(INPUT DATA)
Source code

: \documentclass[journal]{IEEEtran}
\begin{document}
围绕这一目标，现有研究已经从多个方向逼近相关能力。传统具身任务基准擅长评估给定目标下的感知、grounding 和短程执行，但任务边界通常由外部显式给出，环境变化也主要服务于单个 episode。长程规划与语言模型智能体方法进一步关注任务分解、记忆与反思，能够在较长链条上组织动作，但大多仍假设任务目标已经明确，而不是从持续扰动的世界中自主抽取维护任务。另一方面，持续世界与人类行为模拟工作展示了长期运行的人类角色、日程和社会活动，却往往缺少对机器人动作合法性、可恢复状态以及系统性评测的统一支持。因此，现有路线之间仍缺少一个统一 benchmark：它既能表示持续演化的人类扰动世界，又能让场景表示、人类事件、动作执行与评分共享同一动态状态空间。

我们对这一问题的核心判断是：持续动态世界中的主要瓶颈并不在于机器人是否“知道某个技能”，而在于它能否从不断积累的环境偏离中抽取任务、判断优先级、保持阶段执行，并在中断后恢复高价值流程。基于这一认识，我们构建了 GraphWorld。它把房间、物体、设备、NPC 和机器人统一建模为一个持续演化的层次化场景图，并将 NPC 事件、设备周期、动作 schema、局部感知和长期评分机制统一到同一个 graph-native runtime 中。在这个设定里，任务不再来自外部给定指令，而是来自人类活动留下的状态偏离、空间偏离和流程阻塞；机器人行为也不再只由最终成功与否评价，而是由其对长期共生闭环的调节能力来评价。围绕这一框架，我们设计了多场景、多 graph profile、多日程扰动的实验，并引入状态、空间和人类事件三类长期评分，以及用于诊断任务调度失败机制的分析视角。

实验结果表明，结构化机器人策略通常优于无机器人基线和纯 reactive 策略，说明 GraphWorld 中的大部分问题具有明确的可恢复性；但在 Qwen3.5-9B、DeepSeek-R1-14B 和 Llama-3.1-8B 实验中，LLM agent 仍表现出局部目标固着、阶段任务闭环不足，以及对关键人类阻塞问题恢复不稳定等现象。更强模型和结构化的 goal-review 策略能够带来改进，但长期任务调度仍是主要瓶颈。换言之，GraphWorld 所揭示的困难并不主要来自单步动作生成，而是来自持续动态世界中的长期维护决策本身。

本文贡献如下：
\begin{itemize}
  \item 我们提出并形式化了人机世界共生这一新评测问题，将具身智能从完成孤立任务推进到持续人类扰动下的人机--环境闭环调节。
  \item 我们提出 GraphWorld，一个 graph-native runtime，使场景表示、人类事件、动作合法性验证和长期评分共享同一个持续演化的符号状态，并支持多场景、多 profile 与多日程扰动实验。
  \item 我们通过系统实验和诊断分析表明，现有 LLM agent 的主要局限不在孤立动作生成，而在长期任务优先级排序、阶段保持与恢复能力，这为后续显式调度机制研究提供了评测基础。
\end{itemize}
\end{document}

(EXERCISE DESCRIPTION) Every line of the listing should be repeated exactly.

(SOLUTION TO THE EXERCISE)
Source code

: \documentclass[journal]{IEEEtran}
\begin{document}
围绕这一目标，现有研究已经从多个方向逼近相关能力。传统具身任务基准擅长评估给定目标下的感知、grounding 和短程执行，但任务边界通常由外部显式给出，环境变化也主要服务于单个 episode。长程规划与语言模型智能体方法进一步关注任务分解、记忆与反思，能够在较长链条上组织动作，但大多仍假设任务目标已经明确，而不是从持续扰动的世界中自主抽取维护任务。另一方面，持续世界与人类行为模拟工作展示了长期运行的人类角色、日程和社会活动，却往往缺少对机器人动作合法性、可恢复状态以及系统性评测的统一支持。因此，现有路线之间仍缺少一个统一 benchmark：它既能表示持续演化的人类扰动世界，又能让场景表示、人类事件、动作执行与评分共享同一动态状态空间。

我们对这一问题的核心判断是：持续动态世界中的主要瓶颈并不在于机器人是否“知道某个技能”，而在于它能否从不断积累的环境偏离中抽取任务、判断优先级、保持阶段执行，并在中断后恢复高价值流程。基于这一认识，我们构建了 GraphWorld。它把房间、物体、设备、NPC 和机器人统一建模为一个持续演化的层次化场景图，并将 NPC 事件、设备周期、动作 schema、局部感知和长期评分机制统一到同一个 graph-native runtime 中。在这个设定里，任务不再来自外部给定指令，而是来自人类活动留下的状态偏离、空间偏离和流程阻塞；机器人行为也不再只由最终成功与否评价，而是由其对长期共生闭环的调节能力来评价。围绕这一框架，我们设计了多场景、多 graph profile、多日程扰动的实验，并引入状态、空间和人类事件三类长期评分，以及用于诊断任务调度失败机制的分析视角。

实验结果表明，结构化机器人策略通常优于无机器人基线和纯 reactive 策略，说明 GraphWorld 中的大部分问题具有明确的可恢复性；但在 Qwen3.5-9B、DeepSeek-R1-14B 和 Llama-3.1-8B 实验中，LLM agent 仍表现出局部目标固着、阶段任务闭环不足，以及对关键人类阻塞问题恢复不稳定等现象。更强模型和结构化的 goal-review 策略能够带来改进，但长期任务调度仍是主要瓶颈。换言之，GraphWorld 所揭示的困难并不主要来自单步动作生成，而是来自持续动态世界中的长期维护决策本身。

本文贡献如下：
\begin{itemize}
  \item 我们提出并形式化了人机世界共生这一新评测问题，将具身智能从完成孤立任务推进到持续人类扰动下的人机--环境闭环调节。
  \item 我们提出 GraphWorld，一个 graph-native runtime，使场景表示、人类事件、动作合法性验证和长期评分共享同一个持续演化的符号状态，并支持多场景、多 profile 与多日程扰动实验。
  \item 我们通过系统实验和诊断分析表明，现有 LLM agent 的主要局限不在孤立动作生成，而在长期任务优先级排序、阶段保持与恢复能力，这为后续显式调度机制研究提供了评测基础。
\end{itemize}
\end{document}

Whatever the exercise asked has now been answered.